Do you still remember the excited buzz about Christmas you felt when you were little? The anticipation of putting biscuits and milk out for Santa, or the joy of going into the living room in your pyjamas to open presents? No time is more magical for little ones, and it’s the warm familiarity of family traditions that sprinkles much of the magic dust. Now you’re a parent, you have the key to this Christmas kingdom, and it’s up to you to decide what memories your little one will cherish. So, make a date on the sofa with your partner: it’s time to think about what your new family traditions are going to be.
Share your memories
Now you’ve got your own family, Christmas will be different. Up until now, you may have always gone along with the way your partner’s family celebrates – or vice versa – but it’s time for change. Yes, you’re each still part of your ancestral family, but this year, your own little family takes precedence. So, talk to your partner about what he finds special about Christmas, and share your thoughts too. Decide what parts of his childhood Christmas, and what parts of yours, you’d like to recreate.

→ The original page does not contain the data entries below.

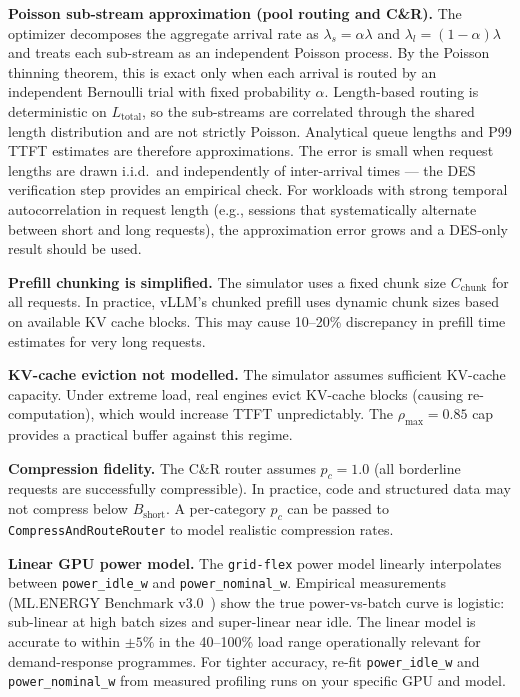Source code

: \documentclass[11pt,a4paper]{article}
\newcommand{\Bshort}{B_{\text{short}}}
\begin{document}
\textbf{Poisson sub-stream approximation (pool routing and C\&R).}
The optimizer decomposes the aggregate arrival rate as
$\lambda_s = \alpha\lambda$ and $\lambda_l = (1-\alpha)\lambda$ and
treats each sub-stream as an independent Poisson process.
By the Poisson thinning theorem, this is exact only when each arrival
is routed by an independent Bernoulli trial with fixed probability
$\alpha$.  Length-based routing is deterministic on $L_{\text{total}}$,
so the sub-streams are correlated through the shared length distribution
and are not strictly Poisson.  Analytical queue lengths and
P99 TTFT estimates are therefore approximations.
The error is small when request lengths are drawn i.i.d.\ and
independently of inter-arrival times --- the DES verification step
provides an empirical check.  For workloads with strong temporal
autocorrelation in request length (e.g., sessions that systematically
alternate between short and long requests), the approximation error
grows and a DES-only result should be used.

\textbf{Prefill chunking is simplified.}
The simulator uses a fixed chunk size $C_{\text{chunk}}$ for all requests.
In practice, vLLM's chunked prefill uses dynamic chunk sizes based on
available KV cache blocks.  This may cause 10--20\% discrepancy in
prefill time estimates for very long requests.

\textbf{KV-cache eviction not modelled.}
The simulator assumes sufficient KV-cache capacity.  Under extreme load,
real engines evict KV-cache blocks (causing re-computation), which would
increase TTFT unpredictably.  The $\rho_{\max} = 0.85$ cap provides
a practical buffer against this regime.

\textbf{Compression fidelity.}
The C\&R router assumes $p_c = 1.0$ (all borderline requests are
successfully compressible).  In practice, code and structured data
may not compress below $\Bshort$.  A per-category $p_c$ can be passed
to \texttt{CompressAndRouteRouter} to model realistic compression rates.

\textbf{Linear GPU power model.}
The \texttt{grid-flex} power model linearly interpolates between
\texttt{power\_idle\_w} and \texttt{power\_nominal\_w}.  Empirical
measurements (ML.ENERGY Benchmark v3.0~\citep{chung2025mlenergy}) show the
true power-vs-batch curve is logistic: sub-linear at high batch sizes and
super-linear near idle.  The linear model is accurate to within $\pm5\%$
in the 40--100\% load range operationally relevant for demand-response
programmes.  For tighter accuracy, re-fit \texttt{power\_idle\_w} and
\texttt{power\_nominal\_w} from measured profiling runs on your specific
GPU and model.
\end{document}
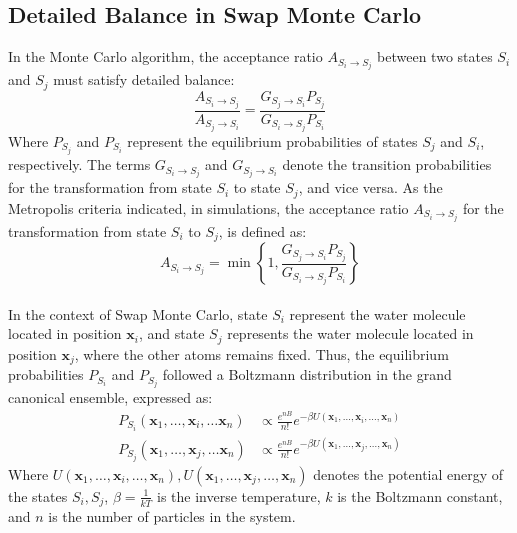 \documentclass[journal=jacsat,manuscript=article]{achemso}
\begin{document}
\subsection{Detailed Balance in Swap Monte Carlo}
In the Monte Carlo algorithm, the acceptance ratio $A_{S_i \to S_j}$ between two states $S_i$ and $S_j$ must satisfy detailed balance:
\begin{equation}\label{eq:acceptance_ratio}
\frac{A_{S_i \to S_j}}{A_{S_j \to S_i}}=\frac{G_{S_j \to S_i} P_{S_j}}{G_{S_i \to S_j} P_{S_i}}
\end{equation}
\noindent Where $P_{S_j}$ and $P_{S_i}$ represent the equilibrium probabilities of states $S_j$ and $S_i$, respectively. 
The terms $G_{S_i \to S_j}$ and $G_{S_j \to S_i}$ denote the transition probabilities for the transformation from state $S_i$ to state $S_j$, and vice versa.
As the Metropolis criteria indicated, in simulations, the acceptance ratio $A_{S_i \to S_j}$ for the transformation from state $S_i$ to $S_j$, is defined as:
\begin{equation}\label{eq:metropolis}
A_{S_i \to S_j}=\min \left\{1, \frac{G_{S_j \to S_i} P_{S_j}}{G_{S_i \to S_j} P_{S_i}}\right\}
\end{equation} \\
\newline
In the context of Swap Monte Carlo, state $S_i$ represent the water molecule located in position $\mathbf{x}_i$, and state $S_j$ represents the water molecule located in position $\mathbf{x}_j$, where the other atoms remains fixed.
Thus, the equilibrium probabilities $P_{S_i}$ and $P_{S_j}$ followed a Boltzmann distribution in the grand canonical ensemble, expressed as:
\begin{equation}\label{eq:equilibrium_probability}
  \begin{aligned}
  P_{S_i}\left(\mathbf{x}_1, \ldots, \mathbf{x}_i, \ldots\mathbf{x}_n\right) & \propto \frac{e^{n B}}{n!} e^{-\beta U\left(\mathbf{x}_1, \ldots, \mathbf{x}_i,\ldots, \mathbf{x}_n\right)}  \\
  P_{S_j}\left(\mathbf{x}_1, \ldots, \mathbf{x}_j, \ldots\mathbf{x}_n\right) & \propto \frac{e^{n B}}{n!} e^{-\beta U\left(\mathbf{x}_1, \ldots, \mathbf{x}_j,\ldots, \mathbf{x}_n\right)}
  \end{aligned}
\end{equation} 
Where $U\left(\mathbf{x}_1, \ldots, \mathbf{x}_i,\ldots, \mathbf{x}_n\right), U\left(\mathbf{x}_1, \ldots, \mathbf{x}_j,\ldots, \mathbf{x}_n\right)$ denotes the potential energy of the states $S_i, S_j$, 
$\beta = \frac{1}{kT}$ is the inverse temperature, $k$ is the Boltzmann constant, and $n$ is the number of particles in the system.
\end{document}
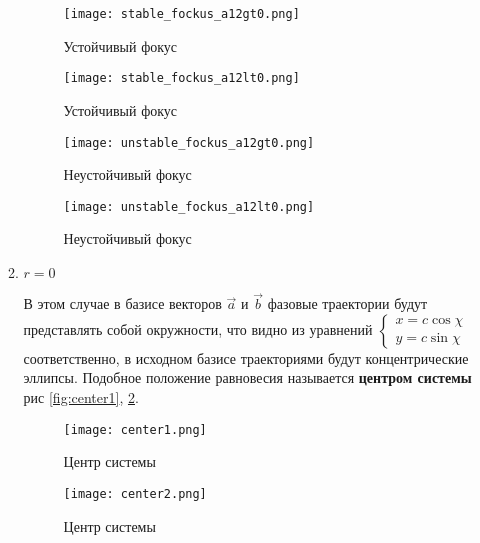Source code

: \begin{enumerate}
\begin{enumerate}
    \begin{figure}[h!]
      \begin{center}
          \begin{minipage}[h!]{0.48\linewidth}
              \texttt{[image: stable\_fockus\_a12gt0.png]}
              \caption{Устойчивый фокус}
              \label{fig:stable_fockus_a12gt0}
          \end{minipage}
          \hfill
          \begin{minipage}[h!]{0.48\linewidth}
              \texttt{[image: stable\_fockus\_a12lt0.png]}
              \caption{Устойчивый фокус}
              \label{fig:stable_fockus_a12lt0}
          \end{minipage}
          \hfill
          \begin{minipage}[h!]{0.48\linewidth}
              \texttt{[image: unstable\_fockus\_a12gt0.png]}
              \caption{Неустойчивый фокус}
              \label{fig:unstable_fockus_a12gt0}
          \end{minipage}
          \hfill
          \begin{minipage}[h!]{0.48\linewidth}
              \texttt{[image: unstable\_fockus\_a12lt0.png]}
              \caption{Неустойчивый фокус}
              \label{fug:unstable_fockus_a12lt0}
          \end{minipage}
      \end{center}
  \end{figure}

  \item $r = 0$
  
  В этом случае в базисе векторов $\vec{a}$ и $\vec{b}$ фазовые траектории будут представлять собой окружности, что видно из уравнений 
  $
  \begin{cases}
    x = c \cos {\chi} \\
    y = c \sin {\chi}
  \end{cases}
  $ соответственно, в исходном базисе траекториями будут концентрические эллипсы. Подобное положение равновесия называется \textbf{центром системы} рис \ref{fig:center1}, \ref{fig:center2}.

  \begin{figure}[h!]
    \begin{center}
        \begin{minipage}[h!]{0.48\linewidth}
            \texttt{[image: center1.png]}
            \caption{Центр системы}
            \label{fig:center1}
        \end{minipage}
        \hfill
        \begin{minipage}[h!]{0.48\linewidth}
            \texttt{[image: center2.png]}
            \caption{Центр системы}
            \label{fig:center2}
        \end{minipage}
    \end{center}
  \end{figure}

  \end{enumerate}

\end{enumerate}

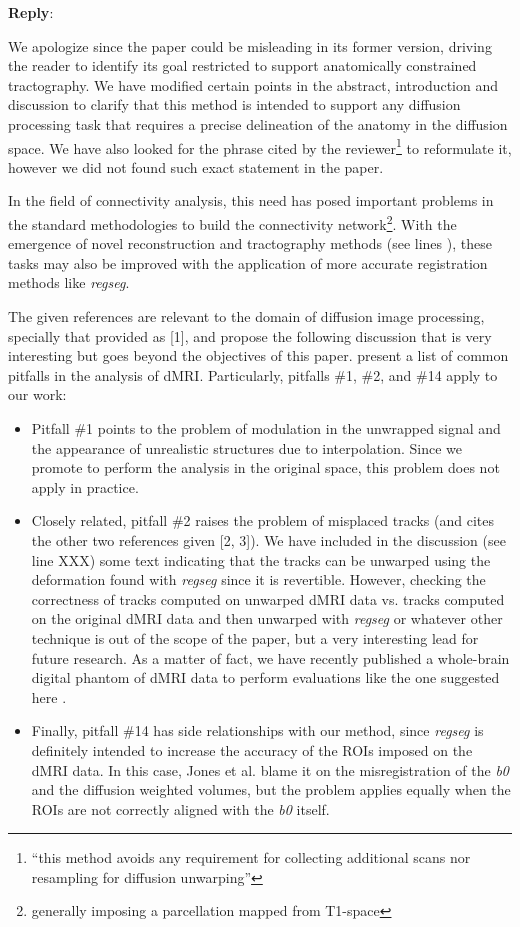 \documentclass[9pt]{memoir}
\newcommand{\reply}{\par\fontshape{n}\selectfont \noindent \textbf{Reply}:\ }
\begin{document}
\reply{%
We apologize since the paper could be misleading in its former version, driving
  the reader to identify its goal restricted to support anatomically constrained
  tractography.
We have modified certain points in the abstract, introduction and discussion to
  clarify that this method is intended to support any diffusion processing task that
  requires a precise delineation of the anatomy in the diffusion space.
We have also looked for the phrase cited by the reviewer\footnote{``this method avoids any
 requirement for collecting additional scans nor resampling for diffusion unwarping''}
 to reformulate it, however we did not found such exact statement in the paper.

In the field of connectivity analysis, this need has posed important problems in the
  standard methodologies to build the connectivity network\footnote{generally imposing
  a parcellation mapped from T1-space}.
With the emergence of novel reconstruction and tractography methods (see lines ),
  these tasks may also be improved with the application of more accurate registration
  methods like \emph{regseg}.

The given references are relevant to the domain of diffusion image processing,
  specially that provided as [1], and propose the following discussion that
  is very interesting but goes beyond the objectives of this paper.
\cite{jones_twentyfive_2010} present a list of common pitfalls in the
  analysis of dMRI.
Particularly, pitfalls \#1, \#2, and \#14 apply to our work:
\begin{itemize}
\item Pitfall \#1 points to the problem of modulation in the unwrapped signal and the
  appearance of unrealistic structures due to interpolation.
Since we promote to perform the analysis in the original space, this problem does not 
  apply in practice.
\item Closely related, pitfall \#2 raises the problem of misplaced tracks (and cites
  the other two references given [2, 3]).
We have included in the discussion (see line XXX) some text indicating that the tracks
  can be unwarped using the deformation found with \emph{regseg} since it is revertible.
However, checking the correctness of tracks computed on unwarped dMRI data vs. tracks computed
  on the original dMRI data and then unwarped with \emph{regseg} or whatever other
  technique is out of the scope of the paper, but a very interesting lead for
  future research.
As a matter of fact, we have recently published a whole-brain digital phantom of dMRI 
  data \citep{esteban_diffantom_2016} to perform evaluations like the one suggested 
  here \citep[for instance, please see][Chapter 5]{esteban_image_2015}.
\item Finally, pitfall \#14 has side relationships with our method, since \emph{regseg} is
  definitely intended to increase the accuracy of the ROIs imposed on the dMRI data.
In this case, Jones et al. blame it on the misregistration of the \emph{b0} and the
  diffusion weighted volumes, but the problem applies equally when the ROIs are
  not correctly aligned with the \emph{b0} itself.
\end{itemize}
}
\end{document}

This cherry-picking of Christmas traditions to celebrate in your new family has wider benefits than you might first imagine. “Sharing memories, coming up with exciting new traditions, and making plans for your future together as a family will strengthen your bond with your partner,” says psychologist Dr Linda Papadopoulos. “Together, you have the power to hand-pick all the bits you loved and throw out the parts you hated, making you feel like a team. You’re designing your child’s memories, and it feels good to do that together.”
It’s also important to take joint responsibility for the way your new family Christmas is going to be. “To do this, you need to accept that some people get really excited about Christmas, but others don’t,” adds Dr Papadopoulos. “Talking and respecting each other’s wishes will help create a harmonious atmosphere and let you enjoy these first Christmas experiences with your baby. You don’t have to be perfectly in sync with your partner when it comes to Christmas, just to have agreed what it means to your new family. Whatever you agree on, it will all form part of the stories you’ll re-tell as your child grows. In years to come, your child might joke about how Christmas-crazy Dad was while Mom always moaned about vacuuming up the glitter − but that’s all part of creating a shared history.”
Involve the wider family
Ask family members what they remember from their childhood Christmases, as this will give you plenty of ideas for your own. Your traditions will be even more significant if they go back years and involve other family members.
“We don’t always find the time during the year to sit and reminisce about the past, and Christmas is the perfect opportunity to share this with your child,” says Dr Papadopoulos.
“Kids love stories and doing this will give you a wealth of family tales to tell your baby as she grows. The time spent and stories told will give her a sense of family history and a wider feeling of being connected to those around her.”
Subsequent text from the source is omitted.